-- WHAT YOU WILL DO --
The material below holds a span beginning at the line with "Describe contributions of" and ending at the line with "the HPC exploration.''". Quote that span exactly, both ends included, and only that span.

[Opening DATASET section]

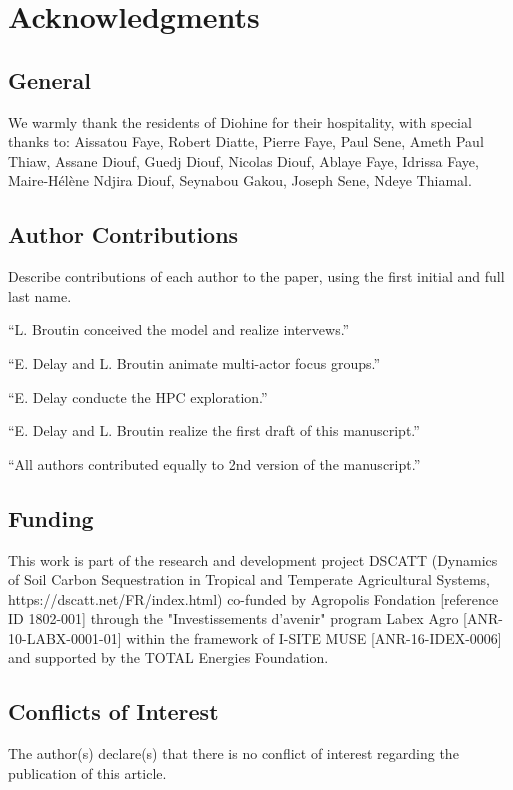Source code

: \documentclass{article}
\begin{document}
\section*{Acknowledgments}

\subsection*{General} 
We warmly thank the residents of Diohine for their hospitality, with special thanks to: Aissatou Faye, Robert Diatte, Pierre Faye, Paul Sene, Ameth Paul Thiaw, Assane Diouf, Guedj Diouf, Nicolas Diouf, Ablaye Faye, Idrissa Faye, Maire-Hélène Ndjira Diouf, Seynabou Gakou, Joseph Sene, Ndeye Thiamal.

\subsection*{Author Contributions} 
Describe contributions of each author to the paper, using the first initial and full last name. 

``L. Broutin conceived the model and realize intervews.''

``E. Delay and L. Broutin animate multi-actor focus groups.''

``E. Delay conducte the HPC exploration.''

``E. Delay and L. Broutin realize the first draft of this manuscript.''

``All authors contributed equally to 2nd version of the manuscript.''

\subsection*{Funding}

This work is part of the research and development project DSCATT (Dynamics of Soil Carbon Sequestration in Tropical and Temperate Agricultural Systems, https://dscatt.net/FR/index.html) co-funded by Agropolis Fondation [reference ID 1802-001] through the "Investissements d'avenir" program Labex Agro [ANR-10-LABX-0001-01] within the framework of I-SITE MUSE [ANR-16-IDEX-0006] and supported by the TOTAL Energies Foundation.

\subsection*{Conflicts of Interest}
The author(s) declare(s) that there is no conflict of interest regarding the publication of this article.
\end{document}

[Closing DATASET section]

-- EXERCISE SOLUTION --
Describe contributions of each author to the paper, using the first initial and full last name. 

``L. Broutin conceived the model and realize intervews.''

``E. Delay and L. Broutin animate multi-actor focus groups.''

``E. Delay conducte the HPC exploration.''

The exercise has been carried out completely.